We definitely did not do any housework, that's for sure.

By May, I was completely burned out. I had pretty much stopped returning all emails. I was getting my days confused and missing things I had registered/signed up to do.

And I was Grumpy with a capital G.

I hated it. I hated it all. We went out of town for three weeks and I promised myself things would get better when I got back. And then...we settled into going to Vacation Bible Schools. And then we have swim team twice a week. And the kids are starting an activity group twice a week near our house. Let's not forget golf for the little man!

And, of course, where am I in the midst of this? Dragging people around, willing myself NOT to have a breakdown. Part of this homeschool thing is I feel I MUST give the children every experience they can have. Not all of them cost money--- these could be saying "yes" to every field trip or library program or youth musical I see-- but they all cost time.
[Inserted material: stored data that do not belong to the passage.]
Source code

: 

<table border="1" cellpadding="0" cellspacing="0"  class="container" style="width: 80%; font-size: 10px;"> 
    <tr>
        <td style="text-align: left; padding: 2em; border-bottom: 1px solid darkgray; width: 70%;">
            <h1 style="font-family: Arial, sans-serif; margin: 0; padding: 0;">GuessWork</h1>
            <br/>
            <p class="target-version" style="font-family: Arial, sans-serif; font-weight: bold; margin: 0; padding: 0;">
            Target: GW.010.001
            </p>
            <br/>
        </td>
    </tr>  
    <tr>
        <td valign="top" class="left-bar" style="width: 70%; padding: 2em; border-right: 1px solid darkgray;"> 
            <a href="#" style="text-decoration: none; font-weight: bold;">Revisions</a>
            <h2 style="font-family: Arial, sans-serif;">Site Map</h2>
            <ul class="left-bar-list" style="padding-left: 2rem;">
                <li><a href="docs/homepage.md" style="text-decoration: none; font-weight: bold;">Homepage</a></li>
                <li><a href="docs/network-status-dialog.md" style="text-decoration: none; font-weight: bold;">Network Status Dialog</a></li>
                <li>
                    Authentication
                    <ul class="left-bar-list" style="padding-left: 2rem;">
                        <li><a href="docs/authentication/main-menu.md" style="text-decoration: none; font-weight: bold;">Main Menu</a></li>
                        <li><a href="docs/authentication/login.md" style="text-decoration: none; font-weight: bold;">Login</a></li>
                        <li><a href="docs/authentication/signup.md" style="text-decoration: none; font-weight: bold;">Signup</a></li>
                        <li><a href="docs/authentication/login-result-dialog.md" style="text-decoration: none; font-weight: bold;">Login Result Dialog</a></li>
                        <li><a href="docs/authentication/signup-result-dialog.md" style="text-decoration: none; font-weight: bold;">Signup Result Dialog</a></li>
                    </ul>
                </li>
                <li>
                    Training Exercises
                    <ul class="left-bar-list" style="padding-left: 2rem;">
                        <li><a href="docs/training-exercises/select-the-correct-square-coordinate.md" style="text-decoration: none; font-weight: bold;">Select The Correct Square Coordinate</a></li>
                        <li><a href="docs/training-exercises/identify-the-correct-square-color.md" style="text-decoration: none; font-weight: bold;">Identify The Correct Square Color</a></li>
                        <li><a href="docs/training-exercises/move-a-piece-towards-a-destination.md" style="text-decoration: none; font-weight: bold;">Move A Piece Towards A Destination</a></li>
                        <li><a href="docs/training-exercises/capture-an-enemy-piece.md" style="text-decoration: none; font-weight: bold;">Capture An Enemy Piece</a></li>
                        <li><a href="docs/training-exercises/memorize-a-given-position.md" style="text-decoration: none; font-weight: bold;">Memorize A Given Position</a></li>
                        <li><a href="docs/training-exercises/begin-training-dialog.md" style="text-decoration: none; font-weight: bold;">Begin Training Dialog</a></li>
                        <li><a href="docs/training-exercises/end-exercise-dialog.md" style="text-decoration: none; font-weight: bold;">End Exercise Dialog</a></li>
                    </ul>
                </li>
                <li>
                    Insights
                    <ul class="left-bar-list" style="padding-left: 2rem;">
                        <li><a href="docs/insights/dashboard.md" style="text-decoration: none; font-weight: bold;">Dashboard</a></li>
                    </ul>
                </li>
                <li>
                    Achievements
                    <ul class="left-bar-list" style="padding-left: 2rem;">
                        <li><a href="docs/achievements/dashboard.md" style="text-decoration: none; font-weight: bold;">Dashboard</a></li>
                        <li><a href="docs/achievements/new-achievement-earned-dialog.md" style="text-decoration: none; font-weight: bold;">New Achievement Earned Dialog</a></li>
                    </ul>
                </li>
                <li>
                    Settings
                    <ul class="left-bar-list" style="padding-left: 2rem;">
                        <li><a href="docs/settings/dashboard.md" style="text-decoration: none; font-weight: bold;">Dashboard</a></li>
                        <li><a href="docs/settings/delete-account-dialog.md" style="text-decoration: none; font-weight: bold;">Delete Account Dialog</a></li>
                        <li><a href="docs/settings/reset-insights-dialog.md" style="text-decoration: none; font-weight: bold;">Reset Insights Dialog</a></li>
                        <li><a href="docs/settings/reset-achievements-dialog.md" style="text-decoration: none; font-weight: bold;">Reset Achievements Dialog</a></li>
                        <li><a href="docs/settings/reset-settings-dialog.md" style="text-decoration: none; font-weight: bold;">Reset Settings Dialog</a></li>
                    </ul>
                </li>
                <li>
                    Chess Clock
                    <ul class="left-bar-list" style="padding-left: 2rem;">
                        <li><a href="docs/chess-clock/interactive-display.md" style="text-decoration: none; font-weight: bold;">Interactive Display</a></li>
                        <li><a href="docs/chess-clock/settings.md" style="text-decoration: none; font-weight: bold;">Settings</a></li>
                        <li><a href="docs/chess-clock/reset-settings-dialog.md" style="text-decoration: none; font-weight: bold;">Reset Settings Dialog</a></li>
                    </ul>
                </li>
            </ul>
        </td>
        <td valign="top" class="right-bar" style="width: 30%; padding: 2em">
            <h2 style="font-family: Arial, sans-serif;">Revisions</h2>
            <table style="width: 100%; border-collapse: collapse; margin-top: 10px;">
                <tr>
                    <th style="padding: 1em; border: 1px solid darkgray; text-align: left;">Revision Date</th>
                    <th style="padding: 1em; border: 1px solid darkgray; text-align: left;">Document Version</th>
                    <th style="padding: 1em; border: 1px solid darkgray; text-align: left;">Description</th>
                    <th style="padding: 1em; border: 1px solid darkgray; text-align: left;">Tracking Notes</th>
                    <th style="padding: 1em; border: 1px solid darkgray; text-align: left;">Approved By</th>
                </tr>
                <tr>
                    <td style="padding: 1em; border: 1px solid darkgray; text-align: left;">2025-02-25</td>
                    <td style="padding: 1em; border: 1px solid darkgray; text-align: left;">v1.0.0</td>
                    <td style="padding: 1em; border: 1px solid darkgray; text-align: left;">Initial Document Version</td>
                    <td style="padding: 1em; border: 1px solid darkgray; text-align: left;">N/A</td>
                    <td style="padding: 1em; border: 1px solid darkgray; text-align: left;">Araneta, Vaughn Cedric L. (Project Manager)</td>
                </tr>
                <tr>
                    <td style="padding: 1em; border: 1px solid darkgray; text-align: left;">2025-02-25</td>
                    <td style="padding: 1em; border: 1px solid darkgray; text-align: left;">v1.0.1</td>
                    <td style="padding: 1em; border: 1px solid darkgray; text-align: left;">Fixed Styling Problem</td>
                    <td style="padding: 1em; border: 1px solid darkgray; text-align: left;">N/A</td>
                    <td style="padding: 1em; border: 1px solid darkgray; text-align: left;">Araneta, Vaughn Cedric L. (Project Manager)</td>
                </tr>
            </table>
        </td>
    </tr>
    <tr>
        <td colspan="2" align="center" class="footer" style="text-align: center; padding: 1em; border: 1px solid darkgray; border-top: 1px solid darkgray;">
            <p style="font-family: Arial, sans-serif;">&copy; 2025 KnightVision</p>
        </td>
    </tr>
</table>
And most of the time, I'm feeling a bit nuts.

I have to find a way to not let myself continue to get sucked into Doing Things. We have spent the morning gloriously doing nothing-- we've put together three puzzles (the universe, the world and a Cars puzzle) plus played "The Ladybug Game."

Now the kids want to swim. And I'm cool with that.

And honestly, I feel I can say that the kids and I are probably a bit happier when I'm not rushing them around like a regimented drill Sargent, complete with soggy peanut butter and jelly sandwiches.

I've just got to convince myself that its for the best.